### WORK TO BE COMPLETED
Would you please transcribe the listing exactly, with no images?

......

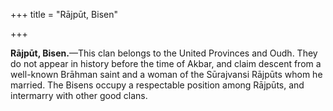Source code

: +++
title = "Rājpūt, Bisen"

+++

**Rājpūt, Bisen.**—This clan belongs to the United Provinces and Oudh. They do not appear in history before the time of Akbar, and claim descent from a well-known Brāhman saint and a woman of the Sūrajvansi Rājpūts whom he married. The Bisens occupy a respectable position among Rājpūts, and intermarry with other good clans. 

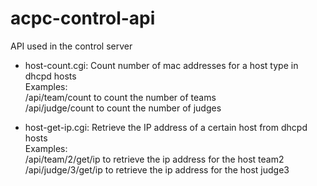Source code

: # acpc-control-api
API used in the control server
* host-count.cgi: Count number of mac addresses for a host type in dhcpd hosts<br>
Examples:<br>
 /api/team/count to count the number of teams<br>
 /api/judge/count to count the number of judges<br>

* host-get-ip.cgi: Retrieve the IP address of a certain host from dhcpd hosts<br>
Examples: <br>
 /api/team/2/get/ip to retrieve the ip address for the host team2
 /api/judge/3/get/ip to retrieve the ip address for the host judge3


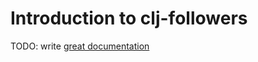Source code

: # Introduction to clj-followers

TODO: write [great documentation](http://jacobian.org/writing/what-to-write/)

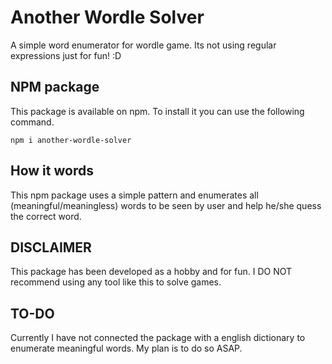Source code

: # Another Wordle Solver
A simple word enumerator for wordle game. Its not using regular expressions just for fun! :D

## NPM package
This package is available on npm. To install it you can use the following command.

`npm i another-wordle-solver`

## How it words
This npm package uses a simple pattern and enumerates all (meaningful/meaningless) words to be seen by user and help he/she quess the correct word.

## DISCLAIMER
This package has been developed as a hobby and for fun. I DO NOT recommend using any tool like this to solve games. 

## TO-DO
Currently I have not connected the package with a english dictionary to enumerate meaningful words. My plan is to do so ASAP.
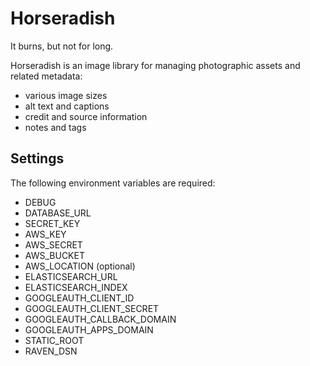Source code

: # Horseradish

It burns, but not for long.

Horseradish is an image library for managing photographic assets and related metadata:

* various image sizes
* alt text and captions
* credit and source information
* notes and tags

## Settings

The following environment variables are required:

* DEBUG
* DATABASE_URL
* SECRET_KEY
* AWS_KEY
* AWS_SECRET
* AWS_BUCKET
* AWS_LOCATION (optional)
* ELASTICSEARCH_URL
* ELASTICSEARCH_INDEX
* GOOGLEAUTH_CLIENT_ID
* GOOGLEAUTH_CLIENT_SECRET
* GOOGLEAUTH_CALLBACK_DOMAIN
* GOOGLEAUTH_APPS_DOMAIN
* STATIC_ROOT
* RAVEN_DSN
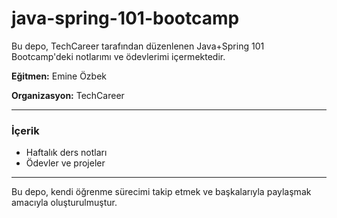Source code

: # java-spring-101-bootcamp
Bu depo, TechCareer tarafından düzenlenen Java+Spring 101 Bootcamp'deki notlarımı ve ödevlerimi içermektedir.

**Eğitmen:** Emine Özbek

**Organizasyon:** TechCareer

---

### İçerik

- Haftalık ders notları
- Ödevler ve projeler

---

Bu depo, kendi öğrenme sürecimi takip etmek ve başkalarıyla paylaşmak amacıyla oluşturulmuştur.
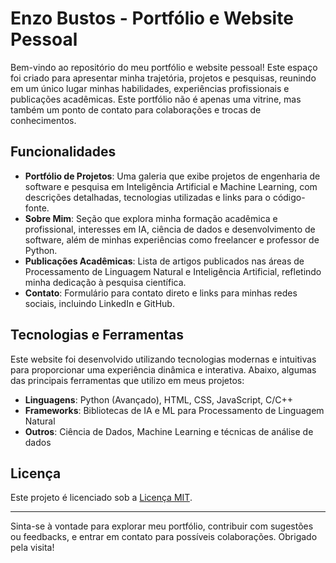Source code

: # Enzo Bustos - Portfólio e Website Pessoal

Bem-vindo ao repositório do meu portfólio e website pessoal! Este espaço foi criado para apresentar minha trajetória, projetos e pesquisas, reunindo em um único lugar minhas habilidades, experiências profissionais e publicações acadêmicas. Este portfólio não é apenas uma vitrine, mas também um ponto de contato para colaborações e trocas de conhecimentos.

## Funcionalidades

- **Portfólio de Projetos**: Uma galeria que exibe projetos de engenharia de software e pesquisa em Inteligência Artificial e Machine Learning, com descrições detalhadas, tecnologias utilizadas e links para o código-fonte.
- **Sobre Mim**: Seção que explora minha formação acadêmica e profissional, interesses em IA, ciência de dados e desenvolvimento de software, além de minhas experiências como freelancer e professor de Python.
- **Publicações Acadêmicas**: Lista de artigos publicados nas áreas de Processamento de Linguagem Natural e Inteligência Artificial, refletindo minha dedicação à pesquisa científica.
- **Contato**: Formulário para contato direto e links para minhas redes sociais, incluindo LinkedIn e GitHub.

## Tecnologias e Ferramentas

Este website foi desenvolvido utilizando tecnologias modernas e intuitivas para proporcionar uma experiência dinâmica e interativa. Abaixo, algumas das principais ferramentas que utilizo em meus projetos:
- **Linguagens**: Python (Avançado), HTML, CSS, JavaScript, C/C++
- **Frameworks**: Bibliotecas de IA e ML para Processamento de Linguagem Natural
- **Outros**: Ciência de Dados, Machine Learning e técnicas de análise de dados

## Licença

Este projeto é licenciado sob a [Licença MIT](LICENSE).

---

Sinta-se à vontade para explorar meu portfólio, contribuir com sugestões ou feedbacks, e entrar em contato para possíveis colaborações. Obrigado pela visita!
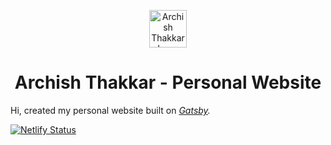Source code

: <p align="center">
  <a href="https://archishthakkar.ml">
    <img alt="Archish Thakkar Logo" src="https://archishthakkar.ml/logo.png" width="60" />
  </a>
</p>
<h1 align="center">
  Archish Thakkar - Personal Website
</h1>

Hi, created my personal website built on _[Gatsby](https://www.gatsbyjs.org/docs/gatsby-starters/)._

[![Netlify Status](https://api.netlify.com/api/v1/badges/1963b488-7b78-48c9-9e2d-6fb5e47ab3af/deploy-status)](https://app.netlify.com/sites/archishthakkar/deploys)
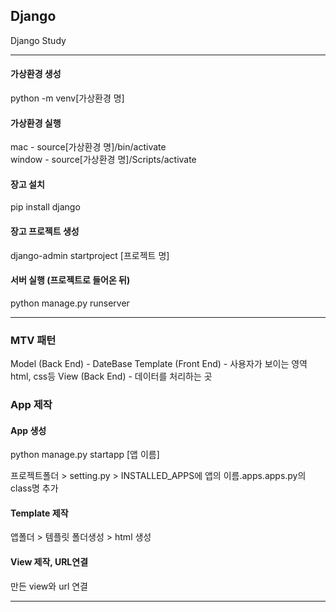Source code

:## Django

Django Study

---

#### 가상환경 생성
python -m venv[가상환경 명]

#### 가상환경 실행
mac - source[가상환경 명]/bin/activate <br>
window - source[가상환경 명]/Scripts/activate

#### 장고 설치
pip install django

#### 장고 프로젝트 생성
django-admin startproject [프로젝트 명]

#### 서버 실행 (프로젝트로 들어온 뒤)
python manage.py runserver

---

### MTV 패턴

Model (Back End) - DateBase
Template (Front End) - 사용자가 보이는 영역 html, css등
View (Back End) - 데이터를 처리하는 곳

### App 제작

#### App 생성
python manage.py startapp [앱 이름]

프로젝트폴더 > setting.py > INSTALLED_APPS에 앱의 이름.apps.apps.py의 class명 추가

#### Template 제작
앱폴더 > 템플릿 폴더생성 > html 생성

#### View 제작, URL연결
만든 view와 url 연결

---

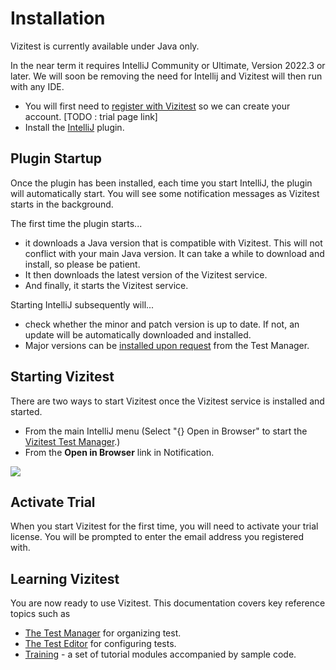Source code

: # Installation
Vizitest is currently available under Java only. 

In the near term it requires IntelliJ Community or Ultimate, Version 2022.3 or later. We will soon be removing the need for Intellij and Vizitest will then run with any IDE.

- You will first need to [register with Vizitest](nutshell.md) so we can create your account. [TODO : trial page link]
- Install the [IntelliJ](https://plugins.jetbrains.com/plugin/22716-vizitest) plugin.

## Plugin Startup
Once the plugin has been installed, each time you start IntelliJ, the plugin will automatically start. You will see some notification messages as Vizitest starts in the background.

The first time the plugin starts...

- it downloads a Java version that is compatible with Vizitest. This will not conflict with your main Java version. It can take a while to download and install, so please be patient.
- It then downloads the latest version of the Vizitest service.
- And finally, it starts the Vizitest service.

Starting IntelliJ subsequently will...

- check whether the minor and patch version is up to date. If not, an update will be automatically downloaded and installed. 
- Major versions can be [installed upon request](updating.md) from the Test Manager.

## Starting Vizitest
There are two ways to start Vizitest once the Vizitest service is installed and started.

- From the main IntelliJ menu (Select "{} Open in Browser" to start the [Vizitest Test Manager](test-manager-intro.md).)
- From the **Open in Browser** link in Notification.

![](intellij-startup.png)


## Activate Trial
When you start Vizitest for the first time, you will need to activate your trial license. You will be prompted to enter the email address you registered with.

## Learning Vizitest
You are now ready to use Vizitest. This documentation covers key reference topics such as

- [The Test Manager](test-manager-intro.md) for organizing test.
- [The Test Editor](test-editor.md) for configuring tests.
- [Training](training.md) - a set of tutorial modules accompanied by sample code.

......

### ANSWER FOR THIS EXERCISE
Source code

: +++
title = "Rājpūt, Bisen"

+++

**Rājpūt, Bisen.**—This clan belongs to the United Provinces and Oudh. They do not appear in history before the time of Akbar, and claim descent from a well-known Brāhman saint and a woman of the Sūrajvansi Rājpūts whom he married. The Bisens occupy a respectable position among Rājpūts, and intermarry with other good clans. 

Source code

: # acpc-control-api
API used in the control server
* host-count.cgi: Count number of mac addresses for a host type in dhcpd hosts<br>
Examples:<br>
 /api/team/count to count the number of teams<br>
 /api/judge/count to count the number of judges<br>

* host-get-ip.cgi: Retrieve the IP address of a certain host from dhcpd hosts<br>
Examples: <br>
 /api/team/2/get/ip to retrieve the ip address for the host team2
 /api/judge/3/get/ip to retrieve the ip address for the host judge3


Source code

: # Introduction to clj-followers

TODO: write [great documentation](http://jacobian.org/writing/what-to-write/)

Source code

: # Another Wordle Solver
A simple word enumerator for wordle game. Its not using regular expressions just for fun! :D

## NPM package
This package is available on npm. To install it you can use the following command.

`npm i another-wordle-solver`

## How it words
This npm package uses a simple pattern and enumerates all (meaningful/meaningless) words to be seen by user and help he/she quess the correct word.

## DISCLAIMER
This package has been developed as a hobby and for fun. I DO NOT recommend using any tool like this to solve games. 

## TO-DO
Currently I have not connected the package with a english dictionary to enumerate meaningful words. My plan is to do so ASAP.
Source code

: # Horseradish

It burns, but not for long.

Horseradish is an image library for managing photographic assets and related metadata:

* various image sizes
* alt text and captions
* credit and source information
* notes and tags

## Settings

The following environment variables are required:

* DEBUG
* DATABASE_URL
* SECRET_KEY
* AWS_KEY
* AWS_SECRET
* AWS_BUCKET
* AWS_LOCATION (optional)
* ELASTICSEARCH_URL
* ELASTICSEARCH_INDEX
* GOOGLEAUTH_CLIENT_ID
* GOOGLEAUTH_CLIENT_SECRET
* GOOGLEAUTH_CALLBACK_DOMAIN
* GOOGLEAUTH_APPS_DOMAIN
* STATIC_ROOT
* RAVEN_DSN
Source code

: # java-spring-101-bootcamp
Bu depo, TechCareer tarafından düzenlenen Java+Spring 101 Bootcamp'deki notlarımı ve ödevlerimi içermektedir.

**Eğitmen:** Emine Özbek

**Organizasyon:** TechCareer

---

### İçerik

- Haftalık ders notları
- Ödevler ve projeler

---

Bu depo, kendi öğrenme sürecimi takip etmek ve başkalarıyla paylaşmak amacıyla oluşturulmuştur.
Source code

: # Enzo Bustos - Portfólio e Website Pessoal

Bem-vindo ao repositório do meu portfólio e website pessoal! Este espaço foi criado para apresentar minha trajetória, projetos e pesquisas, reunindo em um único lugar minhas habilidades, experiências profissionais e publicações acadêmicas. Este portfólio não é apenas uma vitrine, mas também um ponto de contato para colaborações e trocas de conhecimentos.

## Funcionalidades

- **Portfólio de Projetos**: Uma galeria que exibe projetos de engenharia de software e pesquisa em Inteligência Artificial e Machine Learning, com descrições detalhadas, tecnologias utilizadas e links para o código-fonte.
- **Sobre Mim**: Seção que explora minha formação acadêmica e profissional, interesses em IA, ciência de dados e desenvolvimento de software, além de minhas experiências como freelancer e professor de Python.
- **Publicações Acadêmicas**: Lista de artigos publicados nas áreas de Processamento de Linguagem Natural e Inteligência Artificial, refletindo minha dedicação à pesquisa científica.
- **Contato**: Formulário para contato direto e links para minhas redes sociais, incluindo LinkedIn e GitHub.

## Tecnologias e Ferramentas

Este website foi desenvolvido utilizando tecnologias modernas e intuitivas para proporcionar uma experiência dinâmica e interativa. Abaixo, algumas das principais ferramentas que utilizo em meus projetos:
- **Linguagens**: Python (Avançado), HTML, CSS, JavaScript, C/C++
- **Frameworks**: Bibliotecas de IA e ML para Processamento de Linguagem Natural
- **Outros**: Ciência de Dados, Machine Learning e técnicas de análise de dados

## Licença

Este projeto é licenciado sob a [Licença MIT](LICENSE).

---

Sinta-se à vontade para explorar meu portfólio, contribuir com sugestões ou feedbacks, e entrar em contato para possíveis colaborações. Obrigado pela visita!
Source code

: <p align="center">
  <a href="https://archishthakkar.ml">
    <img alt="Archish Thakkar Logo" src="https://archishthakkar.ml/logo.png" width="60" />
  </a>
</p>
<h1 align="center">
  Archish Thakkar - Personal Website
</h1>

Hi, created my personal website built on _[Gatsby](https://www.gatsbyjs.org/docs/gatsby-starters/)._

[![Netlify Status](https://api.netlify.com/api/v1/badges/1963b488-7b78-48c9-9e2d-6fb5e47ab3af/deploy-status)](https://app.netlify.com/sites/archishthakkar/deploys)
Source code

:## Django

Django Study

---

#### 가상환경 생성
python -m venv[가상환경 명]

#### 가상환경 실행
mac - source[가상환경 명]/bin/activate <br>
window - source[가상환경 명]/Scripts/activate

#### 장고 설치
pip install django

#### 장고 프로젝트 생성
django-admin startproject [프로젝트 명]

#### 서버 실행 (프로젝트로 들어온 뒤)
python manage.py runserver

---

### MTV 패턴

Model (Back End) - DateBase
Template (Front End) - 사용자가 보이는 영역 html, css등
View (Back End) - 데이터를 처리하는 곳

### App 제작

#### App 생성
python manage.py startapp [앱 이름]

프로젝트폴더 > setting.py > INSTALLED_APPS에 앱의 이름.apps.apps.py의 class명 추가

#### Template 제작
앱폴더 > 템플릿 폴더생성 > html 생성

#### View 제작, URL연결
만든 view와 url 연결

---

Source code

: # Installation
Vizitest is currently available under Java only. 

In the near term it requires IntelliJ Community or Ultimate, Version 2022.3 or later. We will soon be removing the need for Intellij and Vizitest will then run with any IDE.

- You will first need to [register with Vizitest](nutshell.md) so we can create your account. [TODO : trial page link]
- Install the [IntelliJ](https://plugins.jetbrains.com/plugin/22716-vizitest) plugin.

## Plugin Startup
Once the plugin has been installed, each time you start IntelliJ, the plugin will automatically start. You will see some notification messages as Vizitest starts in the background.

The first time the plugin starts...

- it downloads a Java version that is compatible with Vizitest. This will not conflict with your main Java version. It can take a while to download and install, so please be patient.
- It then downloads the latest version of the Vizitest service.
- And finally, it starts the Vizitest service.

Starting IntelliJ subsequently will...

- check whether the minor and patch version is up to date. If not, an update will be automatically downloaded and installed. 
- Major versions can be [installed upon request](updating.md) from the Test Manager.

## Starting Vizitest
There are two ways to start Vizitest once the Vizitest service is installed and started.

- From the main IntelliJ menu (Select "{} Open in Browser" to start the [Vizitest Test Manager](test-manager-intro.md).)
- From the **Open in Browser** link in Notification.

![](intellij-startup.png)


## Activate Trial
When you start Vizitest for the first time, you will need to activate your trial license. You will be prompted to enter the email address you registered with.

## Learning Vizitest
You are now ready to use Vizitest. This documentation covers key reference topics such as

- [The Test Manager](test-manager-intro.md) for organizing test.
- [The Test Editor](test-editor.md) for configuring tests.
- [Training](training.md) - a set of tutorial modules accompanied by sample code.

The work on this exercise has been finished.